## ASSIGNED TASK
Please could you give again the lines from the one holding "probability that this" through the final line of the data below, exactly, with no other lines?

## Plain-text document sources
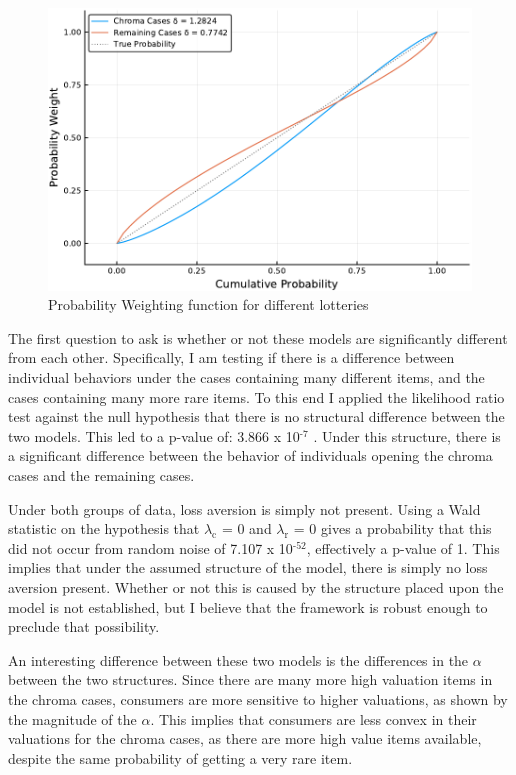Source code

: \documentclass[12pt, letterpaper]{paper}
\begin{document}
\begin{figure}[htb]
\centering
\includegraphics[width=.9\linewidth]{../Scripts/ProbWeightDual.pdf}
\caption{\label{fig:double-prob}Probability Weighting function for different lotteries}
\end{figure}

The first question to ask is whether or not these models are
significantly different from each other. Specifically, I am testing if
there is a difference between individual behaviors under the cases
containing many different items, and the cases containing many more
rare items. To this end I applied the likelihood ratio test against
the null hypothesis that there is no structural difference between the
two models. This led to a p-value of: 3.866 x 10$^{\text{-7}}$ . Under this
structure, there is a significant difference between the behavior of
individuals opening the chroma cases and the remaining cases.

Under both groups of data, loss aversion is simply not present. Using
a Wald statistic on the hypothesis that $\lambda$$_{\text{c}}$ = 0 and $\lambda$$_{\text{r}}$ = 0 gives a
probability that this did not occur from random noise of
7.107 x 10$^{\text{-52}}$, effectively a p-value of 1. This implies that
under the assumed structure of the model, there is simply no loss
aversion present. Whether or not this is caused by the structure
placed upon the model is not established, but I believe that the
framework is robust enough to preclude that possibility.

An interesting difference between these two models is the differences
in the $\alpha$ between the two structures. Since there are many more high
valuation items in the chroma cases, consumers are more sensitive to
higher valuations, as shown by the magnitude of the $\alpha$. This implies
that consumers are less convex in their valuations for the chroma
cases, as there are more high value items available, despite the same
probability of getting a very rare item.
\end{document}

## SOLUTION FOR THIS PROBLEM
probability that this did not occur from random noise of
7.107 x 10$^{\text{-52}}$, effectively a p-value of 1. This implies that
under the assumed structure of the model, there is simply no loss
aversion present. Whether or not this is caused by the structure
placed upon the model is not established, but I believe that the
framework is robust enough to preclude that possibility.

An interesting difference between these two models is the differences
in the $\alpha$ between the two structures. Since there are many more high
valuation items in the chroma cases, consumers are more sensitive to
higher valuations, as shown by the magnitude of the $\alpha$. This implies
that consumers are less convex in their valuations for the chroma
cases, as there are more high value items available, despite the same
probability of getting a very rare item.
\end{document}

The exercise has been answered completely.